What is the fastest way to calculate all possible length-r combinations of n possible elements without resorting to brute force techniques or anything that requires STL?

While working on an Apriori algorithm for my final project in my data structures class, I developed an interesting solution that uses bit-shifting and recursion, which i will share in an answer below for anyone who is interested. However, is this the fastest way of achieving this (without using any common libraries)?

I ask more out of curiosity than anything else, as the algorithm i currently have works just fine for my purposes.

Answer 1

Here is the algorithm that i developed to solve this problem. It currently just outputs each combination as a series of ones and zeros, but can be easily adapted to create data sets based on an array of possible elements.

void r_nCr(const unsigned int &startNum, const unsigned int &bitVal, const unsigned int &testNum) // Should be called with arguments (2^r)-1, 2^(r-1), 2^(n-1)
{
    unsigned int n = (startNum - bitVal) << 1;
    n += bitVal ? 1 : 0;

    for (unsigned int i = log2(testNum) + 1; i > 0; i--) // Prints combination as a series of 1s and 0s
        cout << (n >> (i - 1) & 1);
    cout << endl;

    if (!(n & testNum) && n != startNum)
        r_nCr(n, bitVal, testNum);

    if (bitVal && bitVal < testNum)
        r_nCr(startNum, bitVal >> 1, testNum);
}

How it works:

This function treats each combination of elements as a sequence of ones and zeros, which can then be expressed with respect to a set of possible elements (but is not in this particular example).

For example, the results of 3C2 (all combinations of length-2 from a set of 3 possible elements) can be expressed as 011, 110, and 101. If the set of all possible elements is {A, B, C}, then the results can be expressed with respect to this set as {B, C}, {A, B}, and {A, C}.

For this explanation, i will be calculating 5C3 (all length-3 combinations composed of 5 possible elements).

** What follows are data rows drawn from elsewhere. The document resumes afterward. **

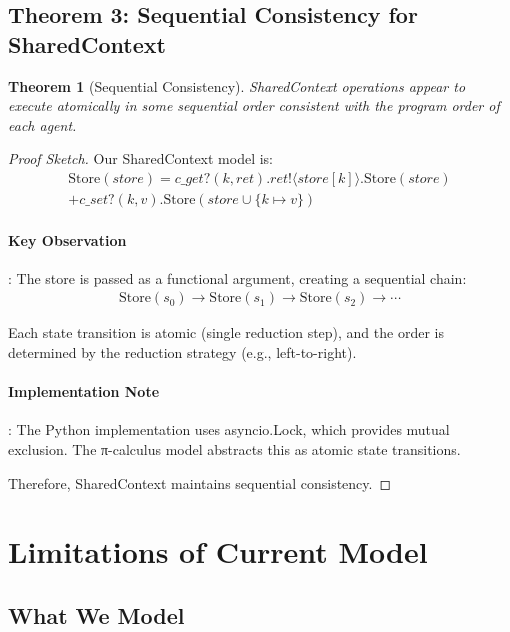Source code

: \documentclass{article}
\newtheorem{theorem}{Theorem}
\begin{document}
\subsection{Theorem 3: Sequential Consistency for SharedContext}

\begin{theorem}[Sequential Consistency]
SharedContext operations appear to execute atomically in some sequential order consistent with the program order of each agent.
\end{theorem}

\begin{proof}[Proof Sketch]
Our SharedContext model is:
\begin{align*}
\text{Store}(store) = c\_get?(k, ret).ret!\langle store[k] \rangle.\text{Store}(store) \\
                     + c\_set?(k, v).\text{Store}(store \cup \{k \mapsto v\})
\end{align*}

\paragraph{Key Observation}: The store is passed as a functional argument, creating a sequential chain:
\begin{align*}
\text{Store}(s_0) \to \text{Store}(s_1) \to \text{Store}(s_2) \to \cdots
\end{align*}

Each state transition is atomic (single reduction step), and the order is determined by the reduction strategy (e.g., left-to-right).

\paragraph{Implementation Note}: The Python implementation uses asyncio.Lock, which provides mutual exclusion. The π-calculus model abstracts this as atomic state transitions.

Therefore, SharedContext maintains sequential consistency.
\end{proof}

\section{Limitations of Current Model}

\subsection{What We Model}
\end{document}
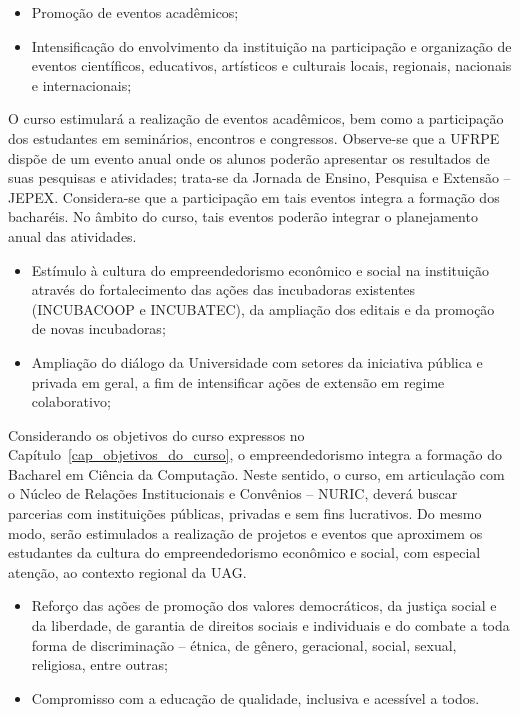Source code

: \documentclass[
	12pt,				%
	openright,			%
  oneside,     %
	a4paper,			%
	chapter=TITLE,		%
	english,			%
	french,				%
	spanish,			%
	brazil				%
	]{abntex2}
\begin{document}
\begin{itemize}
	\item Promoção de eventos acadêmicos;
	\item Intensificação do envolvimento da instituição na participação e organização de eventos científicos, educativos, artísticos e culturais locais, regionais, nacionais e internacionais;
\end{itemize}

O curso estimulará a realização de eventos acadêmicos, bem como a participação dos estudantes em seminários, encontros e congressos. Observe-se que a UFRPE dispõe de um evento anual onde os alunos poderão apresentar os resultados de suas pesquisas e atividades; trata-se da Jornada de Ensino, Pesquisa e Extensão – JEPEX. Considera-se que a participação em tais eventos integra a formação dos bacharéis. No âmbito do curso, tais eventos poderão integrar o planejamento anual das atividades.	 	 	

\begin{itemize}
	\item Estímulo à cultura do empreendedorismo econômico e social na instituição através do fortalecimento das ações das incubadoras existentes (INCUBACOOP e INCUBATEC), da ampliação dos editais e da promoção de novas incubadoras; 	
	\item Ampliação do diálogo da Universidade com setores da iniciativa pública e privada em geral, a fim de intensificar ações de extensão em regime colaborativo;
\end{itemize}

Considerando os objetivos do curso expressos no Capítulo~\ref{cap_objetivos_do_curso}, o empreendedorismo integra a formação do Bacharel em Ciência da Computação. Neste sentido, o curso, em articulação com o Núcleo de Relações Institucionais e Convênios – NURIC, deverá buscar parcerias com instituições públicas, privadas e sem fins lucrativos. Do mesmo modo, serão estimulados a realização de projetos e eventos que aproximem os estudantes da cultura do empreendedorismo econômico e social, com especial atenção, ao contexto regional da UAG.	 	 	

\begin{itemize}
	\item Reforço das ações de promoção dos valores democráticos, da justiça social e da liberdade, de garantia de direitos sociais e individuais e do combate a toda forma de discriminação – étnica, de gênero, geracional, social, sexual, religiosa, entre outras;
	\item Compromisso com a educação de qualidade, inclusiva e acessível a todos.
\end{itemize}
\end{document}
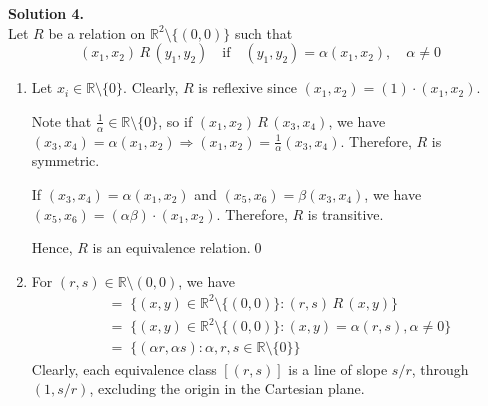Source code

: \documentclass[10pt]{article}
\begin{document}
        \textbf{Solution 4.}\\
        Let $R$ be a relation on $\mathbb{R}^2\setminus\{(0,0)\}$ such that
        \[(x_1, x_2)\,R\,(y_1, y_2) \quad\text{if}\quad (y_1, y_2) = \alpha(x_1, x_2), \quad\alpha\neq 0\]
        \begin{enumerate}
                \item Let $x_i \in \mathbb{R}\setminus\{0\}$.
                Clearly, $R$ is reflexive since $(x_1, x_2) = (1)\cdot (x_1, x_2)$.

                Note that $\frac{1}{\alpha} \in \mathbb{R}\setminus\{0\}$, so if $(x_1, x_2)\,R\,(x_3, x_4)$, we have
                $(x_3, x_4)=\alpha(x_1, x_2) \Rightarrow (x_1, x_2) = \frac{1}{\alpha}(x_3, x_4)$. Therefore, $R$ is symmetric.
                
                If $(x_3, x_4) = \alpha(x_1, x_2)$ and $(x_5, x_6) = \beta(x_3, x_4)$, we have $(x_5, x_6) = (\alpha\beta)\cdot (x_1, x_2)$.
                Therefore, $R$ is transitive.

                Hence, $R$ is an equivalence relation.\qed
                
                \item For $(r, s) \in \mathbb{R}\setminus(0,0)$, we have
                \begin{align*}
                        [(r, s)] \;&=\; \{(x, y) \in \mathbb{R}^2\setminus\{(0, 0)\} : (r, s)\,R\,(x, y)\} \\
                                \;&=\; \{(x, y) \in \mathbb{R}^2\setminus\{(0, 0)\} : (x, y) = \alpha(r, s), \alpha \neq 0\} \\
                                \;&=\; \{(\alpha r, \alpha s) : \alpha, r, s \in \mathbb{R}\setminus\{0\}\}
                \end{align*}
                Clearly, each equivalence class $[(r, s)]$ is a line of slope $s/r$, through $(1, s/r)$, excluding the origin in the
                Cartesian plane.
        \end{enumerate}
\end{document}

This function accepts 3 arguments, all of which are unsigned integers:

The first parameter is the smallest possible integer whose binary representation has a number of 1s equal to the length of the combinations we're creating. This is out starting value for generating combinations. For 5C3, this would be 00111b, or 7 in decimal.
The second parameter is the value of highest bit that is set to 1 in the starting number. This is the first bit that will be subtracted when creating the combinations. For 5C3, this is the third bit from the right, which has a value of 4.
The third parameter is the value of the nth bit from the right, where n is the number of possible elements that we are combining. This number will be bitwise-anded with the combinations we create to check whether the left-most bit of the combination is a 1 or a 0. For 5C3, we will use the 5th bit from the right, which is 10000b, or 16 in decimal.

Here are the actual steps that the function performs:

Calculate startNum - bitVal, bit-shift one space to the left, and add 1 if bitVal is not 0.

For the first iteration, the result should be the same as startNum. This is so that we can print out the first combination (which is equal to startNum) within the function so we don't have to do it manually ahead of time. The math for this operation occurs as follows:

00111 - 00100 = 00011    
00011 << 1 = 00110   
00110 + 1 = 00111

The result of the previous calculation is a new combination. Do something with this data.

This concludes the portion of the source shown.